Adjustable Rate Mortgage (ARM)
Is It Right for You?
An adjustable-rate mortgage (ARM), is a home loan that starts with a low fixed-interest rate for 3 to 10 years, followed by periodic rate adjustments.
Currently with the rising interest rate market, we have launched a very competitive 10/6 ARM product. As the initial low rate is fixed for 10 years, it offers a relief of repayment pressure on borrowers for a considerable period. For example, 10/6 Arm rate is generally 0.75 lower than conventional 30-year fixed rate which will save you thousands or tens of thousands over the years. For example, with a loan amount of 375,000, if the 30-year fixed interest rate is 6.0, the total monthly principal and interest is $2248. If you use the 10/6 adjustable interest rate of 5.25, the total monthly principal and interest for the 1st 10 years is $2071. It is a saving of $177 per month and a total of $21,240 over 10 years. (See rates assumption)
What are the pros and cons of ARM?
Adjustable-rate mortgages have a lower starting interest rate
Lower interest rates make a loan seem more attractive. After all, interest is the cost of borrowing. If you can keep this cost down, you won't have to send as much of your hard-earned money to the lender.

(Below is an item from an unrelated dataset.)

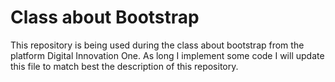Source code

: # Class about Bootstrap
This repository is being used during the class about bootstrap from the platform Digital Innovation One.
As long I implement some code I will update this file to match best the description of this repository.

You may be able to qualify for an adjustable-rate loan more easily
Lenders consider your debt-to-income ratio when deciding on loan approval. That's your monthly payments relative to monthly income. When choosing ARM, with lower monthly payment, you may qualify for a larger loan size.
Your payments could decrease
If interest rates fall and drive down the index against which your ARM is benchmarked, your monthly payment could drop.
Adjustable-rate mortgages can be risky
The problem is, the ARM is adjustable. After the initial fixed period, If interest rates rise, your payments will increase after the adjustable period begins; some borrowers might have trouble making the larger payments.
Things don’t always go as planned
Is an ARM right for you?
Whether an ARM is a good choice depends on your goals and comfort level with unpredictability. If you sell the home or pay off the mortgage before the adjustable rate goes up, you'll save money. But an ARM probably isn't the right option if you plan to settle in for many years and want the certainty of a constant mortgage rate and monthly payment. In that case, a fixed-rate mortgage is the way to go.